RAW DATA:
-=-=-

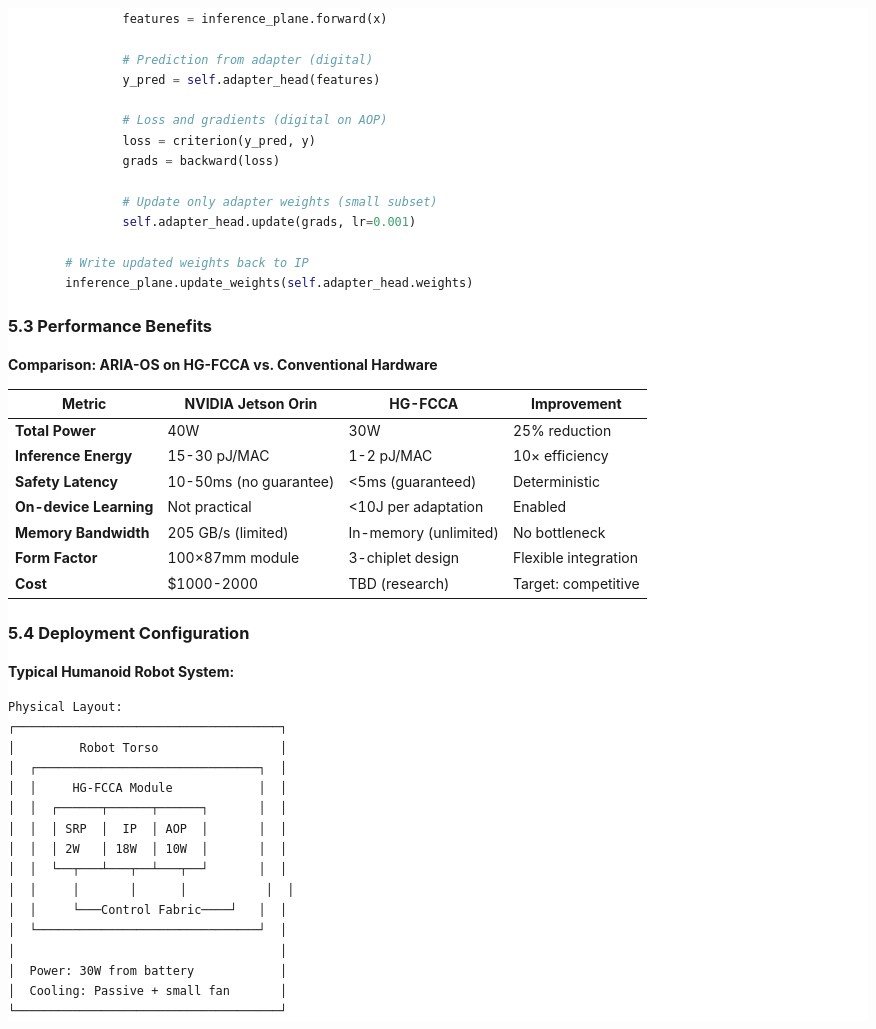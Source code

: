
 ```python
                features = inference_plane.forward(x)
                
                # Prediction from adapter (digital)
                y_pred = self.adapter_head(features)
                
                # Loss and gradients (digital on AOP)
                loss = criterion(y_pred, y)
                grads = backward(loss)
                
                # Update only adapter weights (small subset)
                self.adapter_head.update(grads, lr=0.001)
        
        # Write updated weights back to IP
        inference_plane.update_weights(self.adapter_head.weights)
```

### 5.3 Performance Benefits

**Comparison: ARIA-OS on HG-FCCA vs. Conventional Hardware**

| Metric | NVIDIA Jetson Orin | HG-FCCA | Improvement |
|--------|-------------------|---------|-------------|
| **Total Power** | 40W | 30W | 25% reduction |
| **Inference Energy** | 15-30 pJ/MAC | 1-2 pJ/MAC | 10× efficiency |
| **Safety Latency** | 10-50ms (no guarantee) | <5ms (guaranteed) | Deterministic |
| **On-device Learning** | Not practical | <10J per adaptation | Enabled |
| **Memory Bandwidth** | 205 GB/s (limited) | In-memory (unlimited) | No bottleneck |
| **Form Factor** | 100×87mm module | 3-chiplet design | Flexible integration |
| **Cost** | $1000-2000 | TBD (research) | Target: competitive |

### 5.4 Deployment Configuration

**Typical Humanoid Robot System:**

```
Physical Layout:
┌─────────────────────────────────────┐
│         Robot Torso                 │
│  ┌───────────────────────────────┐  │
│  │     HG-FCCA Module            │  │
│  │  ┌──────┬──────┬──────┐       │  │
│  │  │ SRP  │  IP  │ AOP  │       │  │
│  │  │ 2W   │ 18W  │ 10W  │       │  │
│  │  └──┬───┴───┬──┴───┬──┘       │  │
│  │     │       │      │           │  │
│  │     └───Control Fabric────┘   │  │
│  └───────────────────────────────┘  │
│                                     │
│  Power: 30W from battery            │
│  Cooling: Passive + small fan       │
└─────────────────────────────────────┘
```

-=-=-

WHAT YOU ARE ASKED TO DO: Output the lines above verbatim, images excluded.

WRITTEN ANSWER:
Source code

:
 ```python
                features = inference_plane.forward(x)
                
                # Prediction from adapter (digital)
                y_pred = self.adapter_head(features)
                
                # Loss and gradients (digital on AOP)
                loss = criterion(y_pred, y)
                grads = backward(loss)
                
                # Update only adapter weights (small subset)
                self.adapter_head.update(grads, lr=0.001)
        
        # Write updated weights back to IP
        inference_plane.update_weights(self.adapter_head.weights)
```

### 5.3 Performance Benefits

**Comparison: ARIA-OS on HG-FCCA vs. Conventional Hardware**

| Metric | NVIDIA Jetson Orin | HG-FCCA | Improvement |
|--------|-------------------|---------|-------------|
| **Total Power** | 40W | 30W | 25% reduction |
| **Inference Energy** | 15-30 pJ/MAC | 1-2 pJ/MAC | 10× efficiency |
| **Safety Latency** | 10-50ms (no guarantee) | <5ms (guaranteed) | Deterministic |
| **On-device Learning** | Not practical | <10J per adaptation | Enabled |
| **Memory Bandwidth** | 205 GB/s (limited) | In-memory (unlimited) | No bottleneck |
| **Form Factor** | 100×87mm module | 3-chiplet design | Flexible integration |
| **Cost** | $1000-2000 | TBD (research) | Target: competitive |

### 5.4 Deployment Configuration

**Typical Humanoid Robot System:**

```
Physical Layout:
┌─────────────────────────────────────┐
│         Robot Torso                 │
│  ┌───────────────────────────────┐  │
│  │     HG-FCCA Module            │  │
│  │  ┌──────┬──────┬──────┐       │  │
│  │  │ SRP  │  IP  │ AOP  │       │  │
│  │  │ 2W   │ 18W  │ 10W  │       │  │
│  │  └──┬───┴───┬──┴───┬──┘       │  │
│  │     │       │      │           │  │
│  │     └───Control Fabric────┘   │  │
│  └───────────────────────────────┘  │
│                                     │
│  Power: 30W from battery            │
│  Cooling: Passive + small fan       │
└─────────────────────────────────────┘
```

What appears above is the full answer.